> **What the task asks**
Copy out each line of the data that contains "pict".

> **Data shown**

-------

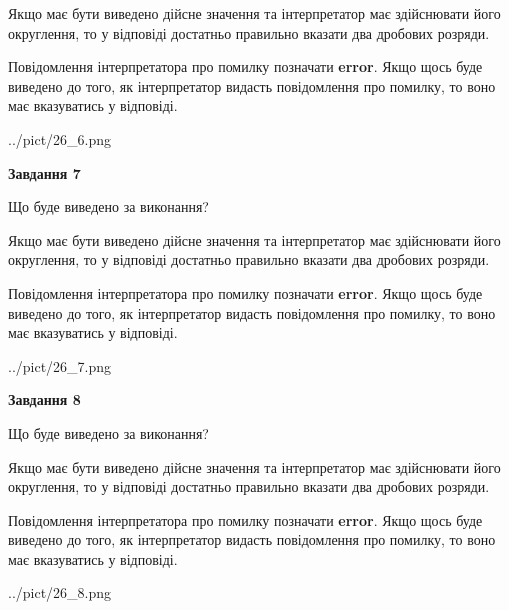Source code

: \documentclass[12pt, ukrainian]{article}
\begin{document}
{\begin {Large}
Якщо має бути виведено дійсне значення та інтерпретатор має здійснювати його округлення, 
то у відповіді достатньо правильно вказати два дробових розряди.

Повідомлення інтерпретатора про помилку позначати \textbf{error}.
Якщо щось буде виведено до того, як інтерпретатор видасть повідомлення про помилку, 
то воно має вказуватись у відповіді. \par

\begin{center}
	{../pict/26_6.png}
\end{center}
\newpage

{\begin {center}\textbf{Завдання 7}\end {center}}\par
Що буде виведено за виконання? \par

Якщо має бути виведено дійсне значення та інтерпретатор має здійснювати його округлення, 
то у відповіді достатньо правильно вказати два дробових розряди.

Повідомлення інтерпретатора про помилку позначати \textbf{error}.
Якщо щось буде виведено до того, як інтерпретатор видасть повідомлення про помилку, 
то воно має вказуватись у відповіді. \par

\begin{center}
	{../pict/26_7.png}
\end{center}
\newpage

{\begin {center}\textbf{Завдання 8}\end {center}}\par
Що буде виведено за виконання? \par

Якщо має бути виведено дійсне значення та інтерпретатор має здійснювати його округлення, 
то у відповіді достатньо правильно вказати два дробових розряди.

Повідомлення інтерпретатора про помилку позначати \textbf{error}.
Якщо щось буде виведено до того, як інтерпретатор видасть повідомлення про помилку, 
то воно має вказуватись у відповіді. \par

\begin{center}
	{../pict/26_8.png}
\end{center}
\newpage


\end{Large}}
\end{document}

-------

> **Task response**
	{../pict/26_6.png}
	{../pict/26_7.png}
	{../pict/26_8.png}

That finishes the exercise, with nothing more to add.